### EXERCISE PROMPT
Would you please copy each line of the data in which the string "myShutdown" occurs?

(Stored items from a collection)
┄┄┄┄┄┄┄┄┄┄
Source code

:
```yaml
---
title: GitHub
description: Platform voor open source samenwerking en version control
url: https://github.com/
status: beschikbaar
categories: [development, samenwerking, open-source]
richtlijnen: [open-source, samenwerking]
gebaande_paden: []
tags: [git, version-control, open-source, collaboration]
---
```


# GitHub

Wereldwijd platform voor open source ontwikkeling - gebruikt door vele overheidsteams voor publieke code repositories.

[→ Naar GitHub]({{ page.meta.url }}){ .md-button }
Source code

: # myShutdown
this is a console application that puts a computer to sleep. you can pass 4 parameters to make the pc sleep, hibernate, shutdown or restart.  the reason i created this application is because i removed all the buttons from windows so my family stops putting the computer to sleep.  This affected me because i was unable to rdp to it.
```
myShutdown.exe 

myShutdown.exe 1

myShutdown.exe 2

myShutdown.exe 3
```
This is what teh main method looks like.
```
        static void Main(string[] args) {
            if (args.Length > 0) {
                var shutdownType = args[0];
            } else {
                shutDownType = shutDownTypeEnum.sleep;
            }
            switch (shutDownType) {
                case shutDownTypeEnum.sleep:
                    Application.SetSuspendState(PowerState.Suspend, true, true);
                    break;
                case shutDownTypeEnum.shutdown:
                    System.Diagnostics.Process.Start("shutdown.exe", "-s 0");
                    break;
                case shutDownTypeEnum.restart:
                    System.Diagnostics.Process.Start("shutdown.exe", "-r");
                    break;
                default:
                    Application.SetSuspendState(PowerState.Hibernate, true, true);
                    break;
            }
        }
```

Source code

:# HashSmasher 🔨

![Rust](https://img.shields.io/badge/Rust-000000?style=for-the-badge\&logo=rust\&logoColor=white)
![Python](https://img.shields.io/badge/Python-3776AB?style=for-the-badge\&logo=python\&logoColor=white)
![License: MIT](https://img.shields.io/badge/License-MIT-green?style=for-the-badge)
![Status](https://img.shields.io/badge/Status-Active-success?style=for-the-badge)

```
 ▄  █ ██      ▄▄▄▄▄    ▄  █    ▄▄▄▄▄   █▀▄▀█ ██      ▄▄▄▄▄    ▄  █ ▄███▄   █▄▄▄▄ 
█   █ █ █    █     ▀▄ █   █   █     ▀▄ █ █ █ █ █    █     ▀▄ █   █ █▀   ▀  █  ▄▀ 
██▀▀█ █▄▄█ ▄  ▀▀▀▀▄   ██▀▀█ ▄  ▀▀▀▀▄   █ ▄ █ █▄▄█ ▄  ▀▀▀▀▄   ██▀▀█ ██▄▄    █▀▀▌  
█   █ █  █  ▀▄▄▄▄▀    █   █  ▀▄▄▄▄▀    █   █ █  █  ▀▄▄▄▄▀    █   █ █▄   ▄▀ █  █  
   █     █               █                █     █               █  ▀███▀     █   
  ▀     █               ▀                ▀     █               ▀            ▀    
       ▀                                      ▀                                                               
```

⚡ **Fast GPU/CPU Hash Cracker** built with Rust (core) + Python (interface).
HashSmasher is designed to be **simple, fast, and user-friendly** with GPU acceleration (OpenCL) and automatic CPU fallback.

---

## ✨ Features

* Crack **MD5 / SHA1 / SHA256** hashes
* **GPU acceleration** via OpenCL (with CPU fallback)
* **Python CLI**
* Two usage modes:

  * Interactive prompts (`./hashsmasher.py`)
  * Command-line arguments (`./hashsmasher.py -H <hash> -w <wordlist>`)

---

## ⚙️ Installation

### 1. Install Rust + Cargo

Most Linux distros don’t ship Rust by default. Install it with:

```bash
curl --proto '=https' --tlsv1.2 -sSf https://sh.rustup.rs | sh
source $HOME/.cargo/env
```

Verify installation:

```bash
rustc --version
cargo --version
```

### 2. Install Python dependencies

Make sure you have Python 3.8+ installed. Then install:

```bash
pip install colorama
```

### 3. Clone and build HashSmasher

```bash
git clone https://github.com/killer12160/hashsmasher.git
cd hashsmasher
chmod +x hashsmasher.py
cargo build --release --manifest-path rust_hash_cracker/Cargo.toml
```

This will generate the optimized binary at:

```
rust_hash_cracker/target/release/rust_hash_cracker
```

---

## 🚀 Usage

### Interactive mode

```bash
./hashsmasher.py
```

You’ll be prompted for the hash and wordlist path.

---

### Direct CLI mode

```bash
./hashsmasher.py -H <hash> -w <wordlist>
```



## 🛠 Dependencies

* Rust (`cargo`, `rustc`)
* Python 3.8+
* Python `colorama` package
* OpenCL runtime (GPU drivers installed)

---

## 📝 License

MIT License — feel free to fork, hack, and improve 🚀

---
┄┄┄┄┄┄┄┄┄┄
### ANSWER
: # myShutdown
myShutdown.exe 
myShutdown.exe 1
myShutdown.exe 2
myShutdown.exe 3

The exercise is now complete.